→ **THE TASK**
State how many lines in the entries below hold the word "data", with nothing besides the number.

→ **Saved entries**
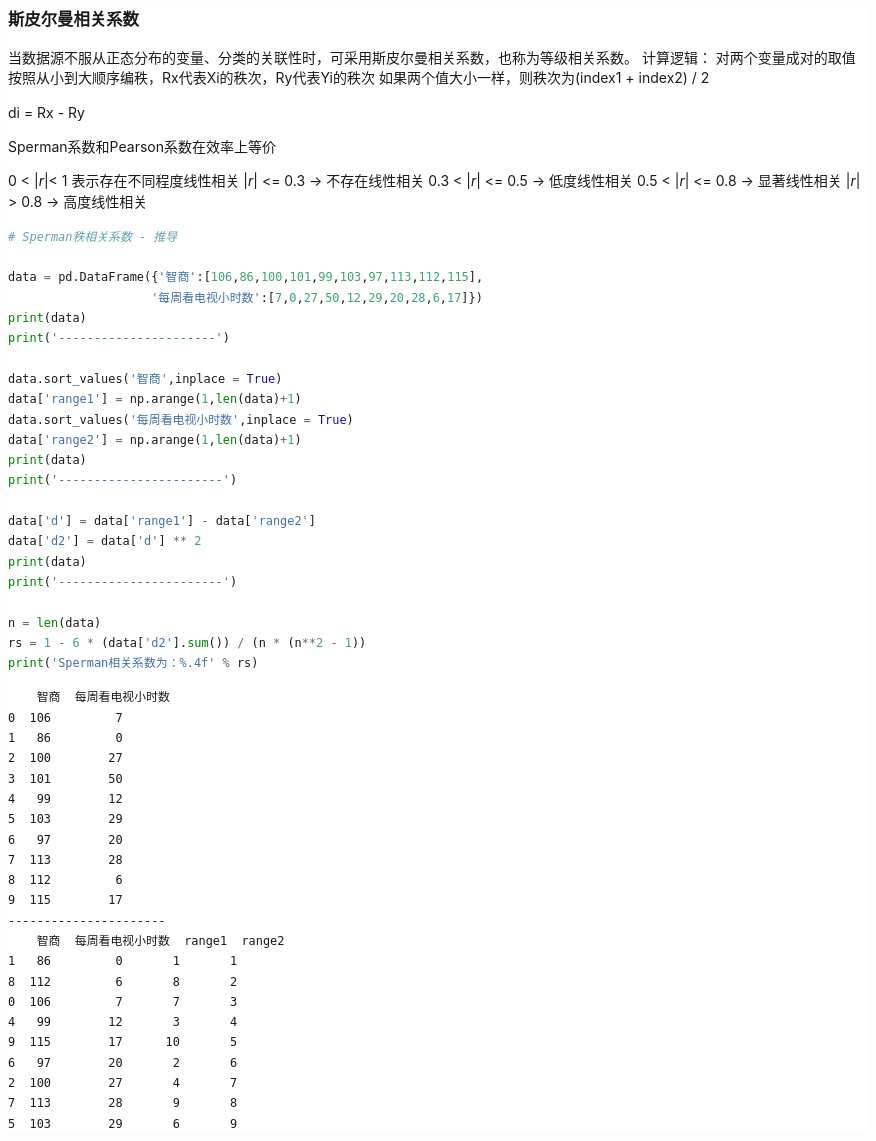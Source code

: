 ### 斯皮尔曼相关系数

当数据源不服从正态分布的变量、分类的关联性时，可采用斯皮尔曼相关系数，也称为等级相关系数。
计算逻辑：
对两个变量成对的取值按照从小到大顺序编秩，Rx代表Xi的秩次，Ry代表Yi的秩次
如果两个值大小一样，则秩次为(index1 + index2) / 2

di = Rx - Ry

Sperman系数和Pearson系数在效率上等价

0 < $|r|$< 1 表示存在不同程度线性相关
$|r|$ <= 0.3 → 不存在线性相关
0.3 < $|r|$ <= 0.5 → 低度线性相关
0.5 < $|r|$ <= 0.8 → 显著线性相关
$|r|$ > 0.8 → 高度线性相关

```python
# Sperman秩相关系数 - 推导

data = pd.DataFrame({'智商':[106,86,100,101,99,103,97,113,112,115],
                    '每周看电视小时数':[7,0,27,50,12,29,20,28,6,17]})
print(data)
print('----------------------')

data.sort_values('智商',inplace = True)
data['range1'] = np.arange(1,len(data)+1)
data.sort_values('每周看电视小时数',inplace = True)
data['range2'] = np.arange(1,len(data)+1)
print(data)
print('-----------------------')

data['d'] = data['range1'] - data['range2']
data['d2'] = data['d'] ** 2
print(data)
print('-----------------------')

n = len(data)
rs = 1 - 6 * (data['d2'].sum()) / (n * (n**2 - 1))
print('Sperman相关系数为：%.4f' % rs)

```

```
    智商  每周看电视小时数
0  106         7
1   86         0
2  100        27
3  101        50
4   99        12
5  103        29
6   97        20
7  113        28
8  112         6
9  115        17
----------------------
    智商  每周看电视小时数  range1  range2
1   86         0       1       1
8  112         6       8       2
0  106         7       7       3
4   99        12       3       4
9  115        17      10       5
6   97        20       2       6
2  100        27       4       7
7  113        28       9       8
5  103        29       6       9
```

→ **RESPONSE TO THIS EXERCISE**
12